The next city Ibn Battuta visited was Samarkand. 'It is one of the largest and most beautiful cities,' Ibn Battuta writes, and remarks with bitterness that 'most of Samarkand was turned into a shambles.' The traveler could not but admire the beautiful mausoleums of the Shah-in-Zinda ensemble. He made special mention of a Muslim sanctity - the tomb of Sheikh Kusan ibn-Abbas of whom a legend says that he is Prophet Mukhammad's cousin. 'Over the grave is erected a dome on four supports, each of them flanked with twin marble columns of green, black, white and red colours. The walls of the mausoleum are decorated with multicoloured gilded inlay; its roof is covered with lead; the tomb is made of inlaid ebony, with silver-studded corners, and three silver lamps are hung inside. The floor of the mausoleum is covered with wool and cotton carpets…'

From Samarkand the Moroccan traveler set his feet to Termez, which was a large city for that time, with beautiful buildings and market-places and an abundance of orchards and vineyards. Ibn Battuta pointed out some curious details of local everyday life. 'In the baths city dwellers wash their heads with sour milk,' he recalls. 'Each bathhouse attendant has a lot of jugs filled with sour milk. Everyone who comes to the baths pours some milk into a small bowl and washes his head. This milk freshens the hair and makes it soft…'

Of great importance for historians are Ibn Battuta's data on the movement of sarbedars, which started in Khorasan in the 1330s as an expression of social and political protest of representatives of the middle class against the policy of Mongolian invaders.

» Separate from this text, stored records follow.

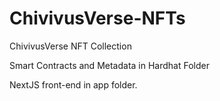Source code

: # ChivivusVerse-NFTs

ChivivusVerse NFT Collection

Smart Contracts and Metadata in Hardhat Folder

NextJS front-end in app folder. 

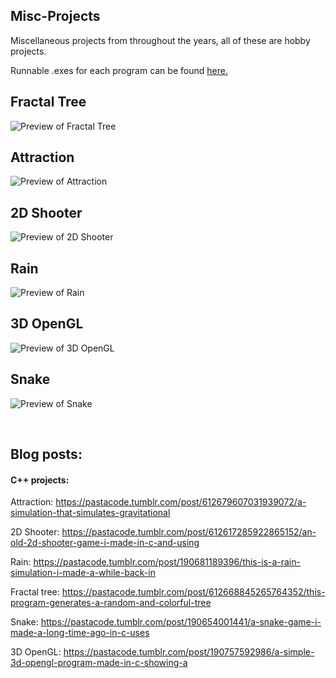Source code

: ## Misc-Projects
Miscellaneous projects from throughout the years, all of these are hobby projects.

Runnable .exes for each program can be found [here.](https://github.com/techiew/Misc-Projects/releases)

## Fractal Tree

![Preview of Fractal Tree](https://github.com/techiew/Misc-Projects/blob/master/Previews/preview_fractaltree.gif)

## Attraction

![Preview of Attraction](https://github.com/techiew/Misc-Projects/blob/master/Previews/preview_attraction.gif)

## 2D Shooter

![Preview of 2D Shooter](https://github.com/techiew/Misc-Projects/blob/master/Previews/preview_2dshooter.gif)

## Rain

![Preview of Rain](https://github.com/techiew/Misc-Projects/blob/master/Previews/preview_rain.gif)

## 3D OpenGL

![Preview of 3D OpenGL](https://github.com/techiew/Misc-Projects/blob/master/Previews/preview_3dopengl.gif)

## Snake

![Preview of Snake](https://github.com/techiew/Misc-Projects/blob/master/Previews/preview_snake.gif)

&nbsp;

## Blog posts:

#### C++ projects:

Attraction: https://pastacode.tumblr.com/post/612679607031939072/a-simulation-that-simulates-gravitational

2D Shooter: https://pastacode.tumblr.com/post/612617285922865152/an-old-2d-shooter-game-i-made-in-c-and-using

Rain: https://pastacode.tumblr.com/post/190681189396/this-is-a-rain-simulation-i-made-a-while-back-in

Fractal tree: https://pastacode.tumblr.com/post/612668845265764352/this-program-generates-a-random-and-colorful-tree

Snake: https://pastacode.tumblr.com/post/190654001441/a-snake-game-i-made-a-long-time-ago-in-c-uses

3D OpenGL: https://pastacode.tumblr.com/post/190757592986/a-simple-3d-opengl-program-made-in-c-showing-a
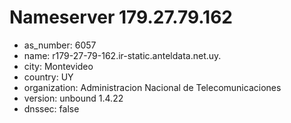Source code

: # Nameserver 179.27.79.162

* as_number: 6057
* name: r179-27-79-162.ir-static.anteldata.net.uy.
* city: Montevideo
* country: UY
* organization: Administracion Nacional de Telecomunicaciones
* version: unbound 1.4.22
* dnssec: false
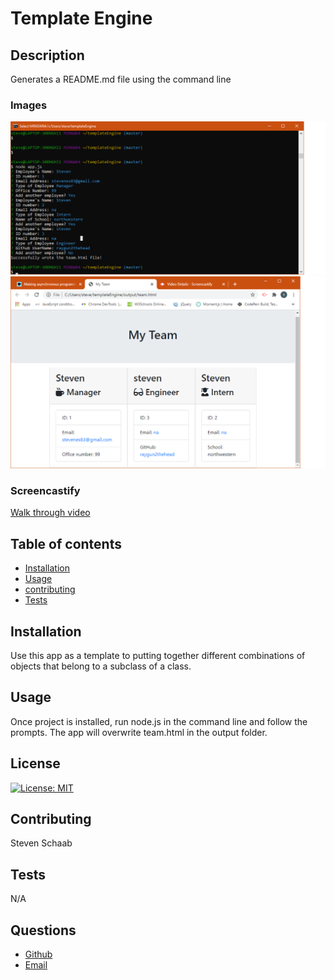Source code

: # Template Engine

## Description 
 Generates a README.md file using the command line 
 ### Images
 ![CLI after filled out](./images/one.png)
 ![team.html afterwards](./images/two.png)
 ### Screencastify
 [Walk through video](https://drive.google.com/file/d/1i74kkikc7EnLuMaEtT8t0rra03BF-uDl/view?usp=sharing)
## Table of contents 
 - [Installation](#installation) 
 - [Usage](#usage) 
 - [contributing](#contributing) 
 - [Tests](#tests) 
## Installation 
 Use this app as a template to putting together different combinations of objects that belong to a subclass of a class.
## Usage 
 Once project is installed, run node.js in the command line and follow the prompts. The app will overwrite team.html in the output folder.
## License 
[![License: MIT](https://img.shields.io/badge/License-MIT-yellow.svg)](https://opensource.org/licenses/MIT) 
## Contributing 
 Steven Schaab 
## Tests 
 N/A 
## Questions 
 - [Github](https://github.com/Raygun2thehead) 
 - [Email](mailto:stevenes83@gmail.com)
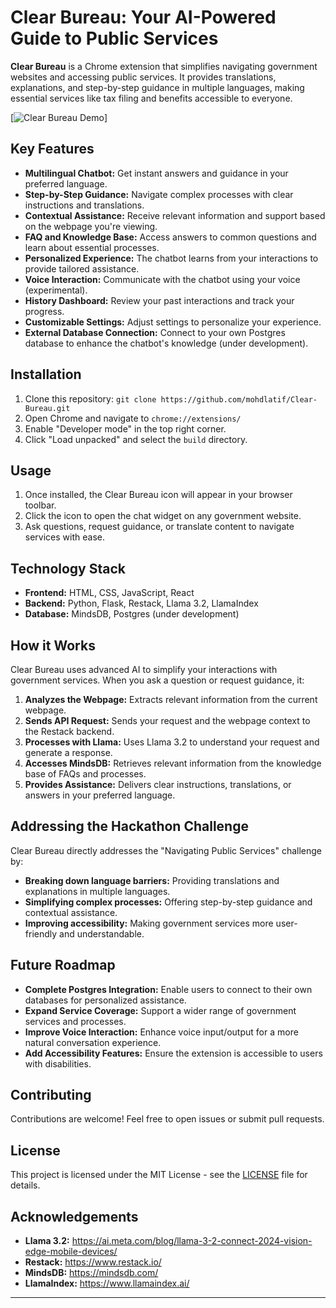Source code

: # Clear Bureau: Your AI-Powered Guide to Public Services

**Clear Bureau** is a Chrome extension that simplifies navigating government websites and accessing public services. It provides translations, explanations, and step-by-step guidance in multiple languages, making essential services like tax filing and benefits accessible to everyone.

[![Clear Bureau Demo](https://lablab.ai/event/llama-impact-hackathon/code-crusiade)]

## Key Features

- **Multilingual Chatbot:** Get instant answers and guidance in your preferred language.
- **Step-by-Step Guidance:** Navigate complex processes with clear instructions and translations.
- **Contextual Assistance:** Receive relevant information and support based on the webpage you're viewing.
- **FAQ and Knowledge Base:** Access answers to common questions and learn about essential processes.
- **Personalized Experience:** The chatbot learns from your interactions to provide tailored assistance.
- **Voice Interaction:** Communicate with the chatbot using your voice (experimental).
- **History Dashboard:** Review your past interactions and track your progress.
- **Customizable Settings:** Adjust settings to personalize your experience.
- **External Database Connection:** Connect to your own Postgres database to enhance the chatbot's knowledge (under development).

## Installation

1. Clone this repository: `git clone https://github.com/mohdlatif/Clear-Bureau.git`
2. Open Chrome and navigate to `chrome://extensions/`
3. Enable "Developer mode" in the top right corner.
4. Click "Load unpacked" and select the `build` directory.

## Usage

1. Once installed, the Clear Bureau icon will appear in your browser toolbar.
2. Click the icon to open the chat widget on any government website.
3. Ask questions, request guidance, or translate content to navigate services with ease.

## Technology Stack

- **Frontend:** HTML, CSS, JavaScript, React
- **Backend:** Python, Flask, Restack, Llama 3.2, LlamaIndex
- **Database:** MindsDB, Postgres (under development)

## How it Works

Clear Bureau uses advanced AI to simplify your interactions with government services. When you ask a question or request guidance, it:

1. **Analyzes the Webpage:** Extracts relevant information from the current webpage.
2. **Sends API Request:** Sends your request and the webpage context to the Restack backend.
3. **Processes with Llama:** Uses Llama 3.2 to understand your request and generate a response.
4. **Accesses MindsDB:** Retrieves relevant information from the knowledge base of FAQs and processes.
5. **Provides Assistance:** Delivers clear instructions, translations, or answers in your preferred language.

## Addressing the Hackathon Challenge

Clear Bureau directly addresses the "Navigating Public Services" challenge by:

- **Breaking down language barriers:** Providing translations and explanations in multiple languages.
- **Simplifying complex processes:** Offering step-by-step guidance and contextual assistance.
- **Improving accessibility:** Making government services more user-friendly and understandable.

## Future Roadmap

- **Complete Postgres Integration:** Enable users to connect to their own databases for personalized assistance.
- **Expand Service Coverage:** Support a wider range of government services and processes.
- **Improve Voice Interaction:** Enhance voice input/output for a more natural conversation experience.
- **Add Accessibility Features:** Ensure the extension is accessible to users with disabilities.

## Contributing

Contributions are welcome! Feel free to open issues or submit pull requests.

## License

This project is licensed under the MIT License - see the [LICENSE](LICENSE) file for details.

## Acknowledgements

- **Llama 3.2:** https://ai.meta.com/blog/llama-3-2-connect-2024-vision-edge-mobile-devices/
- **Restack:** https://www.restack.io/
- **MindsDB:** https://mindsdb.com/
- **LlamaIndex:** https://www.llamaindex.ai/

---
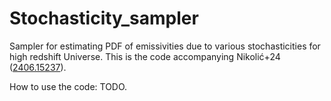 # Stochasticity_sampler  
Sampler for estimating PDF of emissivities due to various stochasticities for high redshift Universe.  This is the code accompanying Nikolić+24 ([2406.15237](https://arxiv.org/abs/2406.15237)).

How to use the code:
TODO.
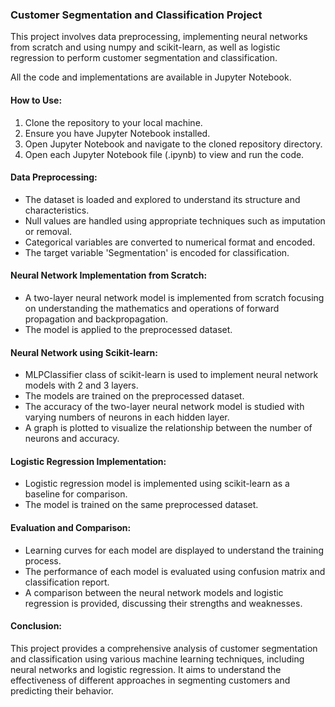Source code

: ### Customer Segmentation and Classification Project

This project involves data preprocessing, implementing neural networks from scratch and using numpy and scikit-learn, as well as logistic regression to perform customer segmentation and classification.

All the code and implementations are available in Jupyter Notebook.

#### How to Use:

1. Clone the repository to your local machine.
2. Ensure you have Jupyter Notebook installed.
3. Open Jupyter Notebook and navigate to the cloned repository directory.
4. Open each Jupyter Notebook file (.ipynb) to view and run the code.

#### Data Preprocessing:

- The dataset is loaded and explored to understand its structure and characteristics.
- Null values are handled using appropriate techniques such as imputation or removal.
- Categorical variables are converted to numerical format and encoded.
- The target variable 'Segmentation' is encoded for classification.

#### Neural Network Implementation from Scratch:

- A two-layer neural network model is implemented from scratch focusing on understanding the mathematics and operations of forward propagation and backpropagation.
- The model is applied to the preprocessed dataset.

#### Neural Network using Scikit-learn:

- MLPClassifier class of scikit-learn is used to implement neural network models with 2 and 3 layers.
- The models are trained on the preprocessed dataset.
- The accuracy of the two-layer neural network model is studied with varying numbers of neurons in each hidden layer.
- A graph is plotted to visualize the relationship between the number of neurons and accuracy.

#### Logistic Regression Implementation:

- Logistic regression model is implemented using scikit-learn as a baseline for comparison.
- The model is trained on the same preprocessed dataset.

#### Evaluation and Comparison:

- Learning curves for each model are displayed to understand the training process.
- The performance of each model is evaluated using confusion matrix and classification report.
- A comparison between the neural network models and logistic regression is provided, discussing their strengths and weaknesses.

#### Conclusion:

This project provides a comprehensive analysis of customer segmentation and classification using various machine learning techniques, including neural networks and logistic regression. It aims to understand the effectiveness of different approaches in segmenting customers and predicting their behavior.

In 1365 the sarbedars headed an uprising in Samarkand and won. Their independent state existed in Khorasan from 1337 through 1381. They had their own army, minted their own coins, and abolished some taxes imposed by the Mongols. Meanwhile, there is practically no evidence of eyewitnesses about this movement in written sources.

After Central Asia Ibn Battuta traveled in Iran and Afghanistan, China and Africa. He spent about eight years in India.

Scholars believe than the Moroccan traveler died in 1377. It is very likely that he is buried near Tаnjer where he was born. Anyway, it is there that tourists are shown his grave.

Contemporaries were rather critical about Ibn Battuta's writings. Many considered his evidence dubious while others thought it was all fantasy and fiction. Soon they were all forgotten. And it was only in the 19th century that readers could re-discover his 'Travels'.

The purpose of Ibn Battuta's entire life was to 'see the world and please the heart'. He belonged to the same cohort of pathfinders as the Italian traveler Marco Polo and the Russian traveler Afanasy Nikitin. Such people make the world larger, brighter and multi-dimensional.